The Taskforce also recommends mandating disclosure of material ESG information, specifically climate change-related disclosure that is compliant with the TCFD recommendations through regulatory filing requirements of the OSC.
The key elements of the Taskforce’s proposed ESG disclosure requirements are as follows:
The requirements would apply to all reporting issuers (non-investment fund).
The requirements would include:
Mandatory disclosure recommended by the TCFD related to governance, strategy and risk management (subject to materiality). This would exclude mandatory disclosure of scenario analysis under an issuer’s strategy; and
Disclosure of Scope 1, Scope 2, and, if appropriate, Scope 3 greenhouse gas (GHG) emissions on a “comply-or-explain” basis.
The Taskforce proposes a transition phase for all issuers to comply with the new disclosure requirements, beginning when the new requirements are implemented.
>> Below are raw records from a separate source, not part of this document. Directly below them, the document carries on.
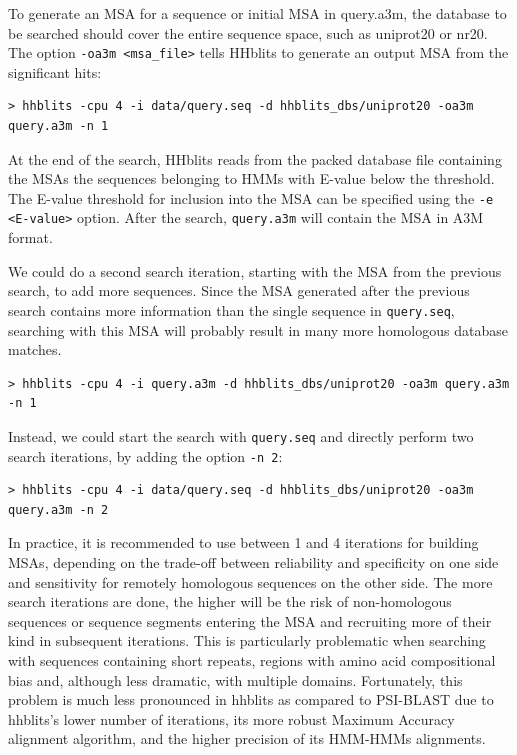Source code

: \documentclass[11pt,a4paper]{article}
\begin{document}
To generate an MSA for a sequence or initial MSA in query.a3m, the database to be searched should cover the entire sequence space, such as uniprot20 or nr20. The option \verb`-oa3m <msa_file>` tells HHblits to generate an output MSA from the significant hits:
\begin{verbatim}
> hhblits -cpu 4 -i data/query.seq -d hhblits_dbs/uniprot20 -oa3m query.a3m -n 1
\end{verbatim}

At the end of the search, HHblits reads from the packed database file containing the MSAs the sequences belonging to HMMs with E-value below the threshold. The E-value threshold for inclusion into the MSA can be specified using the \verb`-e <E-value>` option. After the search, \verb`query.a3m` will contain the MSA in A3M format. 

We could do a second search iteration, starting with the MSA from the previous search, to add more sequences. Since the MSA generated after the previous search contains more information than the single sequence in \verb`query.seq`, searching with this MSA will probably result in many more homologous database matches.
\begin{verbatim}
> hhblits -cpu 4 -i query.a3m -d hhblits_dbs/uniprot20 -oa3m query.a3m -n 1
\end{verbatim}

Instead, we could start the search with \verb`query.seq` and directly perform two search iterations, by adding the option \verb`-n 2`:
\begin{verbatim}
> hhblits -cpu 4 -i data/query.seq -d hhblits_dbs/uniprot20 -oa3m query.a3m -n 2 
\end{verbatim}

In practice, it is recommended to use between 1 and 4 iterations for building MSAs, depending on the trade-off between reliability and specificity on one side and sensitivity for remotely homologous sequences on the other side. The more search iterations are done, the higher will be the risk of non-homologous sequences or sequence segments entering the MSA and recruiting more of their kind in subsequent iterations. This is particularly problematic when searching with sequences containing short repeats, regions with amino acid compositional bias and, although less dramatic,  with multiple domains. Fortunately, this problem is much less pronounced in hhblits as compared to PSI-BLAST due to hhblits's lower number of iterations, its more robust Maximum Accuracy alignment algorithm, and the higher precision of its HMM-HMMs alignments. 
\end{document}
The length of each issuer’s transition phase would depend on the issuer’s market cap at the time the requirements are implemented, with each issuer grouped into one of three market cap tiers that correspond to a certain transition phase, as follows:
Large cap issuers: Greater than $500m — Transition phase of 2 years
Medium cap issuers: Between $150m and $500m — Transition phase of 3 years
Small cap issuers: Less than $150m — Transition phase of 5 years
The Taskforce also encourages the Canadian Securities Administrators (CSA) to proceed in alignment with Ontario and implement similar ESG and climate-related disclosure requirements across Canada. The CSA issued Staff Notice 51-358 Reporting of Climate Change-related Risks on August 1, 2019 (see our earlier bulletin here).
OSFI Launches Discussion Paper and Consultation on Climate-Related Risks
The federal Office of the Superintendent of Financial Institutions Canada (OSFI) has released a discussion paper titled “Navigating Uncertainty in Climate Change: Promoting Preparedness and Resilience to Climate-Related Risks” (the Paper). We anticipate that OSFI will issue regulatory guidance on climate-related risk management following stakeholder consultation on the Paper.
OSFI’s mandate is to protect the rights and interests of depositors, policyholders, financial institution creditors, and pension plan members and beneficiaries while allowing financial institutions to compete and take reasonable risks. OSFI focuses on the safety and soundness of federally regulated financial institutions (FRFIs) and federally regulated pension plans (FRPPs).
The Paper’s release follows the November 2020 launch of a joint OSFI and Bank of Canada pilot project to use climate-change scenarios to better understand the risks to the financial system of a transition to a low-carbon economy.
OSFI categorizes climate-related risks that affect FRFIs and FRPPs as follows:
Physical risk, which arises from a changing climate increasing the frequency and severity of wildfires, floods, wind events and rising sea levels, among other things.
Transition risk, which stems from efforts to reduce GHG emissions as the economy shifts towards a lower-GHG footprint.
Liability risk, which relates to potential exposure to the risks associated with climate-related litigation.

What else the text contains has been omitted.